The speakers discussed the various roles of private equity in a modern economy, the impact of private equity on job creation, and the hot-button issues relating to private equity that have recently attracted significant public attention, including its tax treatment and potential contribution to systemic risk.
Some noteworthy takeaways:
• The panelists explained that PE firms today do far more than engaging in highly leveraged buyouts and taking public companies private.
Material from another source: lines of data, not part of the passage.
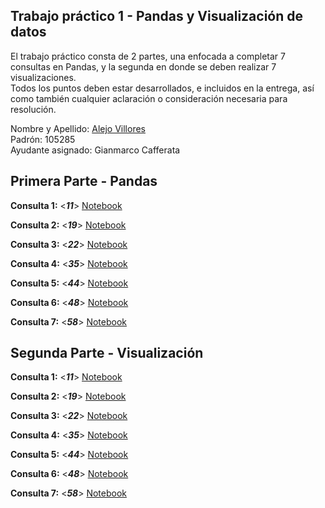 Trabajo práctico 1 - Pandas y Visualización de datos
---

El trabajo práctico consta de 2 partes, una enfocada a completar 7 consultas en Pandas, y la
segunda en donde se deben realizar 7 visualizaciones. \
Todos los puntos deben estar desarrollados, e incluidos en la entrega, así como también cualquier aclaración o consideración
necesaria para resolución.

Nombre y Apellido: [Alejo Villores](https://github.com/alejovillores) \
Padrón: 105285 \
Ayudante asignado: Gianmarco Cafferata

## Primera Parte - Pandas
**Consulta 1:**  <***11***>  [Notebook](https://github.com/alejovillores/tp1_villores_alejo_pandas_visu/blob/main/pandas_consultas/ejercicio_11.ipynb) 

**Consulta 2:**  <***19***>  [Notebook](https://github.com/alejovillores/tp1_villores_alejo_pandas_visu/blob/main/pandas_consultas/ejercicio_19.ipynb) 

**Consulta 3:**  <***22***>  [Notebook](https://github.com/alejovillores/tp1_villores_alejo_pandas_visu/blob/main/pandas_consultas/ejercicio_22.ipynb) 

**Consulta 4:**  <***35***>  [Notebook](https://github.com/alejovillores/tp1_villores_alejo_pandas_visu/blob/main/pandas_consultas/ejercicio_35.ipynb) 

**Consulta 5:**  <***44***>  [Notebook](https://github.com/alejovillores/tp1_villores_alejo_pandas_visu/blob/main/pandas_consultas/ejercicio_44.ipynb) 

**Consulta 6:**  <***48***>  [Notebook](https://github.com/alejovillores/tp1_villores_alejo_pandas_visu/blob/main/pandas_consultas/ejercicio_48.ipynb) 

**Consulta 7:**  <***58***>  [Notebook](https://github.com/alejovillores/tp1_villores_alejo_pandas_visu/blob/main/pandas_consultas/ejercicio_58.ipynb) 

## Segunda Parte - Visualización

**Consulta 1:**  <***11***>  [Notebook](https://github.com/alejovillores/tp1_villores_alejo_pandas_visu/blob/main/pandas_consultas/ejercicio_11.ipynb) 

**Consulta 2:**  <***19***>  [Notebook](https://github.com/alejovillores/tp1_villores_alejo_pandas_visu/blob/main/pandas_consultas/ejercicio_19.ipynb) 

**Consulta 3:**  <***22***>  [Notebook](https://github.com/alejovillores/tp1_villores_alejo_pandas_visu/blob/main/pandas_consultas/ejercicio_22.ipynb) 

**Consulta 4:**  <***35***>  [Notebook](https://github.com/alejovillores/tp1_villores_alejo_pandas_visu/blob/main/pandas_consultas/ejercicio_35.ipynb) 

**Consulta 5:**  <***44***>  [Notebook](https://github.com/alejovillores/tp1_villores_alejo_pandas_visu/blob/main/pandas_consultas/ejercicio_44.ipynb) 

**Consulta 6:**  <***48***>  [Notebook](https://github.com/alejovillores/tp1_villores_alejo_pandas_visu/blob/main/pandas_consultas/ejercicio_48.ipynb) 

**Consulta 7:**  <***58***>  [Notebook](https://github.com/alejovillores/tp1_villores_alejo_pandas_visu/blob/main/pandas_consultas/ejercicio_58.ipynb) 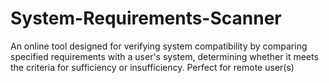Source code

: # System-Requirements-Scanner
An online tool designed for verifying system compatibility by comparing specified requirements with a user's system, determining whether it meets the criteria for sufficiency or insufficiency.
Perfect for remote user(s)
There are a variety of operating structures and investment approaches, including into infrastructure, real estate, and equity funds. Private equity typically attracts long-term investors with five- to ten-year investment horizons. Usually, PE investors include private and public pension funds as well as university endowments. One panelist noted that the majority of PE firms are small in size and invest in family-owned businesses seeking capital or operational expertise.
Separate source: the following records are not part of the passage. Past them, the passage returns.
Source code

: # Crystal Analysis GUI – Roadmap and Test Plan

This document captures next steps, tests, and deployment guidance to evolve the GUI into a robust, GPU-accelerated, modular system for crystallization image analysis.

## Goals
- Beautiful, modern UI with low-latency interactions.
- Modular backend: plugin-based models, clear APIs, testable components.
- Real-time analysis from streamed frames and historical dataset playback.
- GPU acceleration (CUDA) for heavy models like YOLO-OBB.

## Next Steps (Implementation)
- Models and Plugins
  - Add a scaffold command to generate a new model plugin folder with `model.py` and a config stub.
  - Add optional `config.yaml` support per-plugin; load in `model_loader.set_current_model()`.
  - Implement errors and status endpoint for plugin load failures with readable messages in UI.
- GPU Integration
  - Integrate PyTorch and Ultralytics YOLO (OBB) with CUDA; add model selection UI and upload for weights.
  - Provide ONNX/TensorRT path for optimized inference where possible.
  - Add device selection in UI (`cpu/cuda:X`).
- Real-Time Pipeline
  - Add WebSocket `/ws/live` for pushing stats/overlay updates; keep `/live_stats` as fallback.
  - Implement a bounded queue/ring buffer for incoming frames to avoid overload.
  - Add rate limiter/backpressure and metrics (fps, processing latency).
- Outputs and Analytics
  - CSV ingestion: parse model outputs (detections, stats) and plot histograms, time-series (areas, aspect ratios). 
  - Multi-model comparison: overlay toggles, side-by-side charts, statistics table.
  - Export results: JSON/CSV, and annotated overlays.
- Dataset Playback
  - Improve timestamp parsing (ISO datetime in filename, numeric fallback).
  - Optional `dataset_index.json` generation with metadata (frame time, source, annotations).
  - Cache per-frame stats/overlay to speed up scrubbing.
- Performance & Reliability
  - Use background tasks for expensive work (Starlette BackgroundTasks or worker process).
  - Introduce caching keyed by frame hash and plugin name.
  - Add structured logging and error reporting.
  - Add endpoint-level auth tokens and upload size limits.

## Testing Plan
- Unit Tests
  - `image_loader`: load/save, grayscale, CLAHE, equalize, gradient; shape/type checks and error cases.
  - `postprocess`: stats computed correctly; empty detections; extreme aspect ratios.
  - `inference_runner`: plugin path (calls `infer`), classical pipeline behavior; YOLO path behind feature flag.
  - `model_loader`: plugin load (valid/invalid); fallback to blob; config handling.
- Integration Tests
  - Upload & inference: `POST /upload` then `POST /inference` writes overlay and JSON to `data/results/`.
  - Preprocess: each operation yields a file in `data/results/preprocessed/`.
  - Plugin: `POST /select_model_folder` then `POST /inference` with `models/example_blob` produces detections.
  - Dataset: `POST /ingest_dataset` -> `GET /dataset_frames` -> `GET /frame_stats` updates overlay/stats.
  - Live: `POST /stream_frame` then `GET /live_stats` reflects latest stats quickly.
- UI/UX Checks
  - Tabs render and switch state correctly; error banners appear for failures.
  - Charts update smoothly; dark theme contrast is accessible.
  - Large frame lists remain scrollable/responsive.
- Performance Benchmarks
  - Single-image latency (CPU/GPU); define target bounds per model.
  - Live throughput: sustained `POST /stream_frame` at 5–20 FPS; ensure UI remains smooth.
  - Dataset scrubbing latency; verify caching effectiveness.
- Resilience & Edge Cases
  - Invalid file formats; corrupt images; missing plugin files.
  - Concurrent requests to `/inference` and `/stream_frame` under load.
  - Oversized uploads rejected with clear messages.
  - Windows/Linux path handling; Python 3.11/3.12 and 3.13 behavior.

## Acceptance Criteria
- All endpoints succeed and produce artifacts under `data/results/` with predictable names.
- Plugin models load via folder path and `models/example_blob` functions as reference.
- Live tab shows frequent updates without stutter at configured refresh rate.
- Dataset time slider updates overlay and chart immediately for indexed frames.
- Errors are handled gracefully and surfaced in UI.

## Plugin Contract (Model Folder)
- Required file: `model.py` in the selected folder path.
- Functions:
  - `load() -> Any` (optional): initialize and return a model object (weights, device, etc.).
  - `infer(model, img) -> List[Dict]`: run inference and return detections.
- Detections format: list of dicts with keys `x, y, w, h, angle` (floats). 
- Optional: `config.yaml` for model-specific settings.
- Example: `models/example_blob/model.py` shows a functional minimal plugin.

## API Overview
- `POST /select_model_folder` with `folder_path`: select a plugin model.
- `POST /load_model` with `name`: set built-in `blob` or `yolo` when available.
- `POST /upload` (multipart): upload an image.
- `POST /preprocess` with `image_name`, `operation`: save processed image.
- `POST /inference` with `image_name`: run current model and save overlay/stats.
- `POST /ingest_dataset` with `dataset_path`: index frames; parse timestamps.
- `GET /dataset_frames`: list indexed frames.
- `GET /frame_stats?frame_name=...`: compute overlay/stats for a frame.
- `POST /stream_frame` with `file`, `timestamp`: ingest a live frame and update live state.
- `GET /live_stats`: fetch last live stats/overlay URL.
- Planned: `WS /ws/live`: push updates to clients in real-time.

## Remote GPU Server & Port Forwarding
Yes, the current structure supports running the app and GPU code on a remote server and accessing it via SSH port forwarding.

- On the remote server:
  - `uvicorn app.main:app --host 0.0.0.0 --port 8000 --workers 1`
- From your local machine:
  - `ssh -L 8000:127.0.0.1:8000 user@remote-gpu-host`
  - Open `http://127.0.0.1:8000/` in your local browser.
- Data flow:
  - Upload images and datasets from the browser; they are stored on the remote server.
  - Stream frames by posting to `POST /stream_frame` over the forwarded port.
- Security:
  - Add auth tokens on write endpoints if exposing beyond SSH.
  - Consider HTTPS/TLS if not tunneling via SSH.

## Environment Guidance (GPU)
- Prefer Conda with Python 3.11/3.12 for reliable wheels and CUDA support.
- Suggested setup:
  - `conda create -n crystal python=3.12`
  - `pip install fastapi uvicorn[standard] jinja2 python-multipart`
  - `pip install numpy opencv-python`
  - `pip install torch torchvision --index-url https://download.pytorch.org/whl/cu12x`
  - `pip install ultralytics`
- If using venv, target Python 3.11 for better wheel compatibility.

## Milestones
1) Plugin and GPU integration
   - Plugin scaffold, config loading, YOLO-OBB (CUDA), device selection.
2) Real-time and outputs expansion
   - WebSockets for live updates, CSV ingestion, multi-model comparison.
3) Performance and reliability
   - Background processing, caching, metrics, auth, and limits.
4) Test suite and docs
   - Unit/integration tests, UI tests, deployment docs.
• The question was raised whether PE should be viewed as an asset-class or an industry, based on its various investment and operational approaches. One panelist noted that PE is defined differently by the multiple stakeholders with which it engages: institutional investors view PE as an asset-class capable of providing investment diversification, while commercial entities may view PE as an industry that can provide needed capital or operational expertise. Another panelist observed that PE can also be defined as a model of governance, which efficiently aligns the interests of investors, board members, and management.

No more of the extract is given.